What was Georgia thinking?
I’ve watched that last play by Alabama — in slow-motion from behind the quarterback — about 20 times now.
A lot of people blame Georgia’s “cover 2” defense.
Maybe, but I don’t think so.
In cover 2, the two safeties are deep, and they each cover half the field. If it was a cover 2, the safety on the offense’s left should have closed with the intended receiver and prevented a catch.
But it’s not so simple: neither Georgia safety commits to that cover 2 on the flags.
Think about that: Alabama sent 4 receivers deep, with 2 going to either flag, and both safeties sat on the hashmarks. This includes the safety on the strong/right side who had 2+ receivers coming into his area the whole play.
Yes, Tagovailoa did look off the defenders to the right, but the defenders don’t react much to that.
Arguably, Davonta Smith is not even the most wide open receiver on that play. Check out the video: Alabama sends 5 receivers, 4 of them deep, and they get 3 open deep and 1 going short.
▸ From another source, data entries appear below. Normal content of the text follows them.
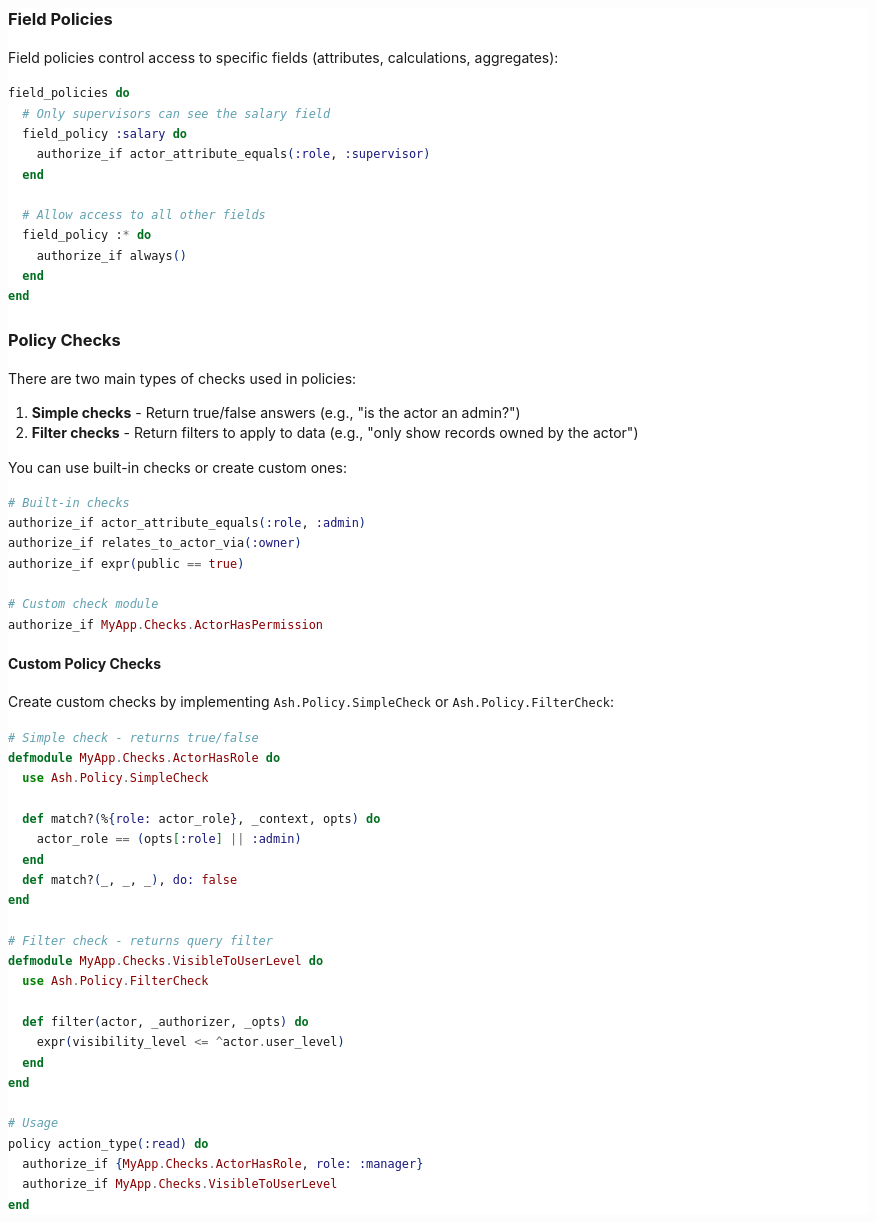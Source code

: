 ### Field Policies

Field policies control access to specific fields (attributes, calculations, aggregates):

```elixir
field_policies do
  # Only supervisors can see the salary field
  field_policy :salary do
    authorize_if actor_attribute_equals(:role, :supervisor)
  end

  # Allow access to all other fields
  field_policy :* do
    authorize_if always()
  end
end
```

### Policy Checks

There are two main types of checks used in policies:

1. **Simple checks** - Return true/false answers (e.g., "is the actor an admin?")
2. **Filter checks** - Return filters to apply to data (e.g., "only show records owned by the actor")

You can use built-in checks or create custom ones:

```elixir
# Built-in checks
authorize_if actor_attribute_equals(:role, :admin)
authorize_if relates_to_actor_via(:owner)
authorize_if expr(public == true)

# Custom check module
authorize_if MyApp.Checks.ActorHasPermission
```

#### Custom Policy Checks

Create custom checks by implementing `Ash.Policy.SimpleCheck` or `Ash.Policy.FilterCheck`:

```elixir
# Simple check - returns true/false
defmodule MyApp.Checks.ActorHasRole do
  use Ash.Policy.SimpleCheck

  def match?(%{role: actor_role}, _context, opts) do
    actor_role == (opts[:role] || :admin)
  end
  def match?(_, _, _), do: false
end

# Filter check - returns query filter
defmodule MyApp.Checks.VisibleToUserLevel do
  use Ash.Policy.FilterCheck

  def filter(actor, _authorizer, _opts) do
    expr(visibility_level <= ^actor.user_level)
  end
end

# Usage
policy action_type(:read) do
  authorize_if {MyApp.Checks.ActorHasRole, role: :manager}
  authorize_if MyApp.Checks.VisibleToUserLevel
end
```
That only happens in zone.
Georgia’s defense was layered 4-5-2. The disguise is that it was man-to-man for the two corners on the end of that five. If you look up the middle, 2 of the 3 guys from the middle line and the 2 safeties have the middle locked down the whole play. Inexplicably, one of those 5 drops into an underneath zone on the far right and is defending against something that isn’t there.
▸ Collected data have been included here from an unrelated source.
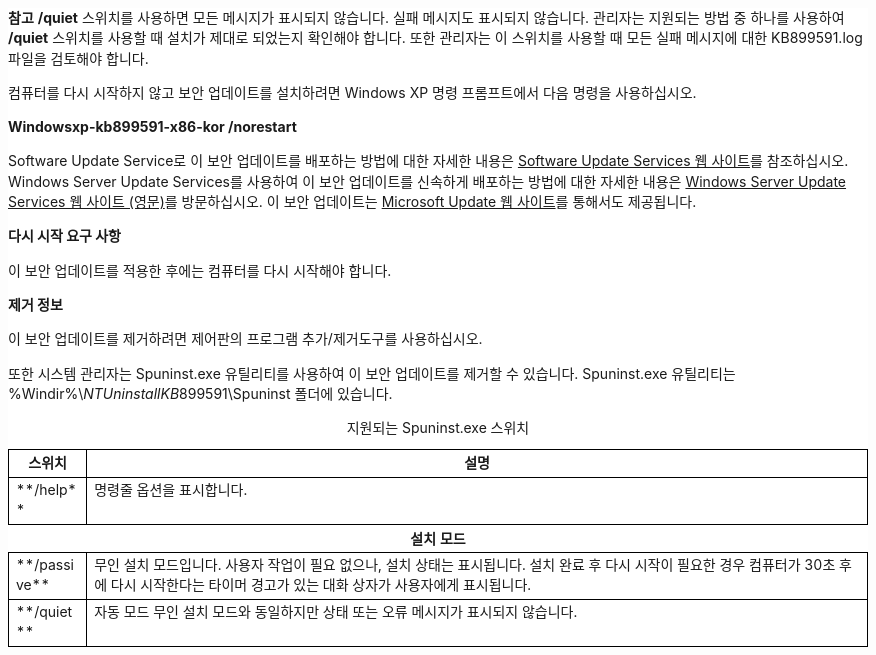 **참고** **/quiet** 스위치를 사용하면 모든 메시지가 표시되지 않습니다. 실패 메시지도 표시되지 않습니다. 관리자는 지원되는 방법 중 하나를 사용하여 **/quiet** 스위치를 사용할 때 설치가 제대로 되었는지 확인해야 합니다. 또한 관리자는 이 스위치를 사용할 때 모든 실패 메시지에 대한 KB899591.log 파일을 검토해야 합니다.

컴퓨터를 다시 시작하지 않고 보안 업데이트를 설치하려면 Windows XP 명령 프롬프트에서 다음 명령을 사용하십시오.

**Windowsxp-kb899591-x86-kor /norestart**

Software Update Service로 이 보안 업데이트를 배포하는 방법에 대한 자세한 내용은 [Software Update Services 웹 사이트](http://www.microsoft.com/korea/windowsserversystem/sus/default.asp)를 참조하십시오. Windows Server Update Services를 사용하여 이 보안 업데이트를 신속하게 배포하는 방법에 대한 자세한 내용은 [Windows Server Update Services 웹 사이트 (영문)](http://go.microsoft.com/fwlink/?linkid=50120)를 방문하십시오. 이 보안 업데이트는 [Microsoft Update 웹 사이트](http://update.microsoft.com/microsoftupdate)를 통해서도 제공됩니다.

**다시 시작 요구 사항**

이 보안 업데이트를 적용한 후에는 컴퓨터를 다시 시작해야 합니다.

**제거 정보**

이 보안 업데이트를 제거하려면 제어판의 프로그램 추가/제거도구를 사용하십시오.

또한 시스템 관리자는 Spuninst.exe 유틸리티를 사용하여 이 보안 업데이트를 제거할 수 있습니다. Spuninst.exe 유틸리티는 %Windir%\\$NTUninstallKB899591$\\Spuninst 폴더에 있습니다.

<p></p>

<table class="dataTable">
<caption>
지원되는 Spuninst.exe 스위치
</caption>
<tr class="thead">
<th style="border:1px solid black;" >
스위치
</th>
<th style="border:1px solid black;" >
설명
</th>
</tr>
<tr>
<td style="border:1px solid black;">
**/help**
</td>
<td style="border:1px solid black;">
명령줄 옵션을 표시합니다.
</td>
</tr>
<tr>
<th colspan="2">
설치 모드
</th>
</tr>
<tr class="alternateRow">
<td style="border:1px solid black;">
**/passive**
</td>
<td style="border:1px solid black;">
무인 설치 모드입니다. 사용자 작업이 필요 없으나, 설치 상태는 표시됩니다. 설치 완료 후 다시 시작이 필요한 경우 컴퓨터가 30초 후에 다시 시작한다는 타이머 경고가 있는 대화 상자가 사용자에게 표시됩니다.
</td>
</tr>
<tr>
<td style="border:1px solid black;">
**/quiet**
</td>
<td style="border:1px solid black;">
자동 모드 무인 설치 모드와 동일하지만 상태 또는 오류 메시지가 표시되지 않습니다.
</td>
</tr>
And, do the Pythagorean theorem: Tagovailoa made a throw 45 yards down field, and 15 yards to the side, which is a 50 yard throw. If he has to go ballistic to make that distance, the safety can close. But he didn’t: it’s pretty much a frozen rope.
So here’s what Georgia was doing: 1) they took away the middle, 2) they defended against the scramble to the much broader right/strong side, and 3) they bet the true freshman didn’t have the arm yet to wing it 50 yards.
The more I watch that view from behind the quarterback, the more certain I get that Georgia did exactly what it wanted. They ended up with a 1-1 on the left, a 3-2 matchup in the middle, a 2-2 on the deep right, and a stalker on the short right. The key is the safeties on the crossovers: 2 white shirts cross over the middle and the safeties do nothing! Their job was not to get drawn away from the middle. Tagovailoa tried, and when they didn’t move, he went outside to a 1-1 on his near side. That’s much safer than the overnumbered middle, or into the heavier traffic on the messier far right side.
That’s not a bad bet on Georgia’s part. Guys aren’t fully developed at that age. And how many could actually throw it 50 yards at that age? Admittedly I wasn’t a quarterback, but I’m a big guy and I could do about 35. We all lie that we could do better (that’s why coaches look at your out routes to gauge your distance).
Why would Georgia do that? Because they were defending against the field goal not the touchdown. They had Alabama out of range, and the didn’t want a short pass over the middle, or a scramble to the strong/right side to get them back into range.
This is a better story than the cover 2 failure one going around. And it also doesn’t excuse the cornerback who missed the chuck on Smith. Not only did he get a step, but he got it to the inside, making for a shorter quicker throw.
Here's the video. You might want to go to the original, since I can't get this embed to show the full width. And you should pause it at about the 23 second mark, just before the ball is thrown, with the view from behind the quarterback. Look at both safeties. The story of the look off works best if one safety falls for it. But it’s far less likely to have been a successful look off if neither safety fell for it: fool me once, shame on you, fool me twice, shame on me … unless my plan is to sit the safeties on the hashmarks to take away the middle and they are doing their job. Oh … and look at the center right almost on the edge of the video as the Georgia defender makes his chuck, and clears on his receiver to distinctly turn upfield to defend against the scramble. That’s where the missing man is … and not over the top of Davonta Smith.
Georgia chose to cover the deep middle, the short middle, the deep right, and the short right. Georgia chose to leave open the short left (it’s the near side, where congestion is the defense’s friend in college ball), and to leave the deep left in single coverage.
No chuck, good move, pure speed, good read, tight throw, game over.
So stop blaming that poor Georgia safety: he did not break the coverage he was assigned to, and he hustled to get in the picture at the end of the play.